EE290A Homework #3, part 1
March 11th, 1999
David Chinnery, Rhett Davis, Chris Taylor, Ning Zhang

Chris Taylor is in the process of obtaining a Viterbi core that was originally designed by Teresa Meng and has since been scaled.
 

Description:

The basic hardware layout for the Viterbi decoder blocks are shown below. The ACS cells and SRAM will be custom designed, and standard cell will be used for the other blocks. The estimates are for 1.0 V supply voltage, 0.25 um technology. Power estimates for a target speed of 100 Kbits/s.

Initial estimates for power, area and speed are based on the ACSU, and the survivor memory unit (SMU) and SRAM.
 

SRAM and SMU:

The SRAM is generated by a script to automatically generate SRAM cells [Burstein]. A Viterbi traceback depth of 100 decisions assumed, this is rounded up to give 128 words of 64 bits - each bit encodes the decision at each of the 64 states as determined by the add compare select unit (ACSU). Three SRAM blocks of 128 words are used, as traceback, decoding and writing the next set of decisions are all performed simultaneously (the control, address and data lines are multiplexed between the blocks).

To route control, address and data lines from and to the appropriate SRAM block 384 4-input multiplexors are required.

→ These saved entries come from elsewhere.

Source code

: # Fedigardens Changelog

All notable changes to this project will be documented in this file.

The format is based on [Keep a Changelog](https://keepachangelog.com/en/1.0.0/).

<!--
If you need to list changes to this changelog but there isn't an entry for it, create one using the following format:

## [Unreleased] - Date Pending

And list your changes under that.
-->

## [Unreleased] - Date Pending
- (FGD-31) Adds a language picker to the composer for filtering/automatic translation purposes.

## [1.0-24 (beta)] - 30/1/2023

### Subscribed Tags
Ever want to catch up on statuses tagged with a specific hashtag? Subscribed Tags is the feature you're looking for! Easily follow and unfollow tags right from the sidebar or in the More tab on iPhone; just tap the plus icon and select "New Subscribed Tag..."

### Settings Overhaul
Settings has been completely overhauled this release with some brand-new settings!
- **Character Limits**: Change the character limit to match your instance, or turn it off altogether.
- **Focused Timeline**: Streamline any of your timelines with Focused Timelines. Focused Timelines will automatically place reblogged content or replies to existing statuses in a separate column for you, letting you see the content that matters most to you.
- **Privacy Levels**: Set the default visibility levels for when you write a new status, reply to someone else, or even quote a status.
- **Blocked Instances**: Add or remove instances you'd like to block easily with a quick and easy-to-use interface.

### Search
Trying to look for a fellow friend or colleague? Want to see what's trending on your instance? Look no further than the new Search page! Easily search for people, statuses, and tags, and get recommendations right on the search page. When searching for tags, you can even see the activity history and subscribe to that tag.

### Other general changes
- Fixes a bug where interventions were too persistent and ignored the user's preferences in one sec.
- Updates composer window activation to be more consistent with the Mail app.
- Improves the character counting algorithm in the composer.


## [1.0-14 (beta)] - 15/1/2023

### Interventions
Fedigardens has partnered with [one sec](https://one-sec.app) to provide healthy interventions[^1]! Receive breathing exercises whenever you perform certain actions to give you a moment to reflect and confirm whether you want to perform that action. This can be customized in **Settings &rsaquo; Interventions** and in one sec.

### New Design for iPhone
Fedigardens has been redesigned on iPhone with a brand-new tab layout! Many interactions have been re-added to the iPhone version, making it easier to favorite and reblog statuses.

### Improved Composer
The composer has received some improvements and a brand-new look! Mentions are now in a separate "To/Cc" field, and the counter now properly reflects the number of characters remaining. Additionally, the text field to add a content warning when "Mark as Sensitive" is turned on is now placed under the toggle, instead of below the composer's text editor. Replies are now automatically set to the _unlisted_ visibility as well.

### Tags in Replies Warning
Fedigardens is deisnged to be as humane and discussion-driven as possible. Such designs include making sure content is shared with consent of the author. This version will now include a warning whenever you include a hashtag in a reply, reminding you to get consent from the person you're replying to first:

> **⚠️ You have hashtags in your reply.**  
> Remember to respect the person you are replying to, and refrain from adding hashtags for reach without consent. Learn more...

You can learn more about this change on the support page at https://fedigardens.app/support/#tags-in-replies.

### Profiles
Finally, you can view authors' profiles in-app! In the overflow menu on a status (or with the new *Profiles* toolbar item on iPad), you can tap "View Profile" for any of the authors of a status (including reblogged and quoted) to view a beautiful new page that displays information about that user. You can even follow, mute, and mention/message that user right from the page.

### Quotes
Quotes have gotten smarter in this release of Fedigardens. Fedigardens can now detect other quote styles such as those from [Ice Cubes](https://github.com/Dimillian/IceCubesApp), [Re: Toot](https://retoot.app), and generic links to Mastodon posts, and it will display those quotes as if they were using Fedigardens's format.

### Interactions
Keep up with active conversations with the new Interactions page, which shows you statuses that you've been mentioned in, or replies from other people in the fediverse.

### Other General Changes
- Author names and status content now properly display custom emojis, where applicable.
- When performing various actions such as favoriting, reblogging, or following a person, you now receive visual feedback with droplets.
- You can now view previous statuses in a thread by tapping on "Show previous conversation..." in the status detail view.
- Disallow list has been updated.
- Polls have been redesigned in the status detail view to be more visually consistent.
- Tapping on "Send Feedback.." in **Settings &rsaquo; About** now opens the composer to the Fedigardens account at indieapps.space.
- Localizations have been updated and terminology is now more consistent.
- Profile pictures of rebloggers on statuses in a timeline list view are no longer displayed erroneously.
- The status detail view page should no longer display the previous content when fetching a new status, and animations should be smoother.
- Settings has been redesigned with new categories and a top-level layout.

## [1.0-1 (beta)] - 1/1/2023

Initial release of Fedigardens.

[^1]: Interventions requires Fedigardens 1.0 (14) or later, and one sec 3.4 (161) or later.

Each multiplexor takes up an area of 153um² and consumes approximately 17nJ per cycle (based on CV² estimates). It is assumed that the remaining SMU logic takes about four times the area and power of the multiplexors.

• SRAM Area: SRAM size for three blocks of 128 words of 64 bits (3Kbytes) - 3x0.36=1.08 mm²
• SRAM Delay: not in the critical path
• SRAM Power: at 7 pJ per operation [Wan], with three operations per cycle and 10⁵ cycles/s, the power consumed is 2 uW.

• SMU Area: 0.3 mm²
• SMU Delay: not in the critical path
• SMU Power: 8.5uW.

ACSU:

The recursive state metric update results in unbounded word growth due to the addition of branch metrics. In order to prevent arithmetic overflow situations and in order to keep power and delay for the add and compare operations in the ACS unit as small as possible, modulo arithmetic approach (refer to Meng's paper) is used. Modulo arithmetic exploits the fact that the Viterbi algorithm inherently bounds the maximum dynamic range of the state metrics. The required state metric precision is equal to twice the maximum dynamic range of the updated state metrics just before the compare stage and the number of bits required is chosen to be 12 bits to ensure correct operation under our specification. The simulated SNR degradation is about 0.05dB.

Assuming a fully parallel structure, for each of the 64 states there are two 12-bit adders to update the state metrics, one 12-bit adder as a comparator, one 12-bit 2:1 mux, and one 12-bit register to hold the state metric. The critical path delay are the two 12-bit ripple adders, which is 2*8.66=17.3ns.

The area of the ACSU is calculated from the 3*64=192 12-bit adders used in parallel (12*10.6um*22.7um each), 64 12-bit registers (12*10.6um*11.0um each) and 64 12-bit 2:1 muxes. The total area excluding routing is 0.64mm².

Each 12-bit ripple adder consumes 0.215pJ per operation (based on Powermill simulations on random inputs). For 100kb/sec, there are 10⁵*192 additions per second, giving 4.1uW.

• ACSU Area: 0.64 mm².
• ACSU Delay: 17.3 ns.
• ACSU Power: 4.1 uW.

ASIC Total Power, Area and Delay Estimates: An additional area of 0.5 mm² is assumed for additional routing area required and the transition metric unit.

• Area: 2.5 mm².
• Delay: 17.3 ns.
• Power: 15uW.
• Design Time: one month for six people

References:

Andy Burstein, "SRAM," from the Low Power Cell Library.
Peter J. Black and Teresa Meng, "A 140 Mb/s, 32 state, radix-4 Viterbi decoder," Journal of Solid-State Circuits, 27-12, pp 1877-1885, 1992.
"Viterbi Decoders: High Performance Algorithms and Architectures," chapter 17 of Heinrich Meyr's book.
Marlene Wan, Energy Estimates for the Maia chip.